* [Task instructions]: In the entries below, the lines from the one with "It is recommended" through the one with "2. **Steps to reproduce**" are to be copied exactly; both ends count.

* [Records supplied]:
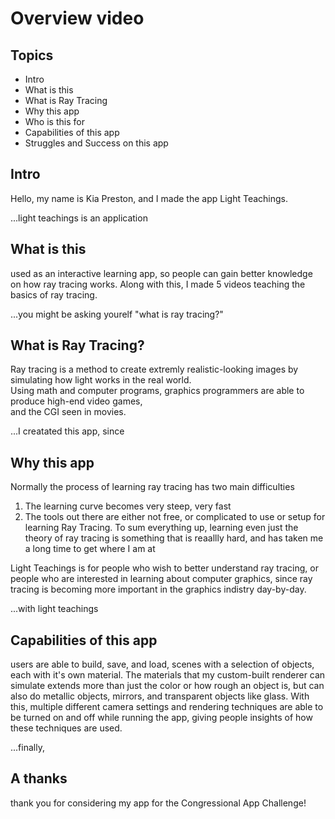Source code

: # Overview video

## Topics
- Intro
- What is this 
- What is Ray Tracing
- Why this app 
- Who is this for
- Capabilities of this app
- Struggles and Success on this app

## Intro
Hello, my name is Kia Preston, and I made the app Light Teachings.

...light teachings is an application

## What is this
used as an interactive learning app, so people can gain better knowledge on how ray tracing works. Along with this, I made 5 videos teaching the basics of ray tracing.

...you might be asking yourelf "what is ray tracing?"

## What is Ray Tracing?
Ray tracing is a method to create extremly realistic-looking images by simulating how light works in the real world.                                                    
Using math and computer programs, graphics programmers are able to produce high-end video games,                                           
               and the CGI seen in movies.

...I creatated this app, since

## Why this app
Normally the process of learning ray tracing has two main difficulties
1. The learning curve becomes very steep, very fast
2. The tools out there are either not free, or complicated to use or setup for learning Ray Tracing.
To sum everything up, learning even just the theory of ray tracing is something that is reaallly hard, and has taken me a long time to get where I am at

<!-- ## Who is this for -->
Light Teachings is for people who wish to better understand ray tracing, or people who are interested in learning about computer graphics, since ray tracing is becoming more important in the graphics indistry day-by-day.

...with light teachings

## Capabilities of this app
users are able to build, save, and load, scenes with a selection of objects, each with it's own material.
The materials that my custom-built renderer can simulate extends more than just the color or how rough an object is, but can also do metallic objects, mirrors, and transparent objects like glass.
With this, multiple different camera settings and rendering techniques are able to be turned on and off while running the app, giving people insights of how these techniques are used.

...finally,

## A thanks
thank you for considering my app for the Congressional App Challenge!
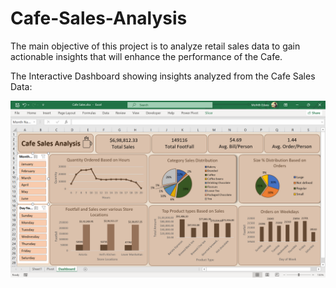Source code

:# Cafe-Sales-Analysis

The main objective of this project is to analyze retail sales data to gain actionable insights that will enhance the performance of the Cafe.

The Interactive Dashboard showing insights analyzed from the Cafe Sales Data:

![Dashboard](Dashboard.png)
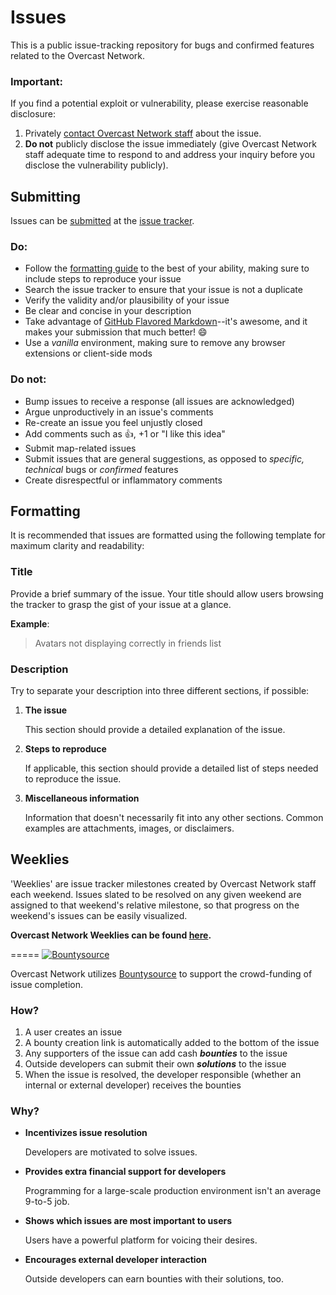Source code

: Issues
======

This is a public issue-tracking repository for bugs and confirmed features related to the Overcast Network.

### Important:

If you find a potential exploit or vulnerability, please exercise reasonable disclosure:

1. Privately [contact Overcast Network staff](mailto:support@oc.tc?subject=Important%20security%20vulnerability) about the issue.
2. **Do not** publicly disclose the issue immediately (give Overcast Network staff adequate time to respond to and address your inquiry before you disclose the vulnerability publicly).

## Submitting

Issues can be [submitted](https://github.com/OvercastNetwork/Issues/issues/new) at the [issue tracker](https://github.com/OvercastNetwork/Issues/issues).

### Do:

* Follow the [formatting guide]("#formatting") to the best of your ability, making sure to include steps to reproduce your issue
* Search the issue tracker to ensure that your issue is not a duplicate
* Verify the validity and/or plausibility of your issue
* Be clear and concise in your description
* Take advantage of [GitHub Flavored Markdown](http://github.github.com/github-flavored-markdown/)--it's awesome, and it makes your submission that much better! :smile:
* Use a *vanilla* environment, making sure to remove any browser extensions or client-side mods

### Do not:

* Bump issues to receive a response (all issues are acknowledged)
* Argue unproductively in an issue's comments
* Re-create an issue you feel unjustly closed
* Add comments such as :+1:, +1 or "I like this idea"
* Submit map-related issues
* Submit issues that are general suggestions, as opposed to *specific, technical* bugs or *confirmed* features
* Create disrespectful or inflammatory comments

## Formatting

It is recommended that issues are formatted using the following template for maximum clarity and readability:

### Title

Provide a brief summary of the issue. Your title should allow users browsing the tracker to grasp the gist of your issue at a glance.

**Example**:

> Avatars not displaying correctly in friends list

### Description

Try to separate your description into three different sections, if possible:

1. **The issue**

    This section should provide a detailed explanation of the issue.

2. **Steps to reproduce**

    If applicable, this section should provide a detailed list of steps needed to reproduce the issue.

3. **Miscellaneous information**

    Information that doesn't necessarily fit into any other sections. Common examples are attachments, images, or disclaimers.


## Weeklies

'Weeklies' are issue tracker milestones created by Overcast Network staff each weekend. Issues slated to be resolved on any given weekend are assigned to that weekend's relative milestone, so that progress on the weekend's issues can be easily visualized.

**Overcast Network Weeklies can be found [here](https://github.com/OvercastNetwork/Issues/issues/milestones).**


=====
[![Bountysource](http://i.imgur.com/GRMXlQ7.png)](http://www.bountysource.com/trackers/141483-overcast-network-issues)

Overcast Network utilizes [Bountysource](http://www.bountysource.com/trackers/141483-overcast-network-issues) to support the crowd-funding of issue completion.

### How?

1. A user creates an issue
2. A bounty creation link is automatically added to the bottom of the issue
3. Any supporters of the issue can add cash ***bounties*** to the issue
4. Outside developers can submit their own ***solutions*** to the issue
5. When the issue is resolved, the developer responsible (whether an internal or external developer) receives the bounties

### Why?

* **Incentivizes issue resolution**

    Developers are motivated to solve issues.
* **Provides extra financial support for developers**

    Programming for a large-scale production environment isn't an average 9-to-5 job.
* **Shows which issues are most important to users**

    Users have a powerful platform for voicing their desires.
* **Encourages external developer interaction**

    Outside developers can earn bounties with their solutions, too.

* [Answer space]:
It is recommended that issues are formatted using the following template for maximum clarity and readability:

### Title

Provide a brief summary of the issue. Your title should allow users browsing the tracker to grasp the gist of your issue at a glance.

**Example**:

> Avatars not displaying correctly in friends list

### Description

Try to separate your description into three different sections, if possible:

1. **The issue**

    This section should provide a detailed explanation of the issue.

2. **Steps to reproduce**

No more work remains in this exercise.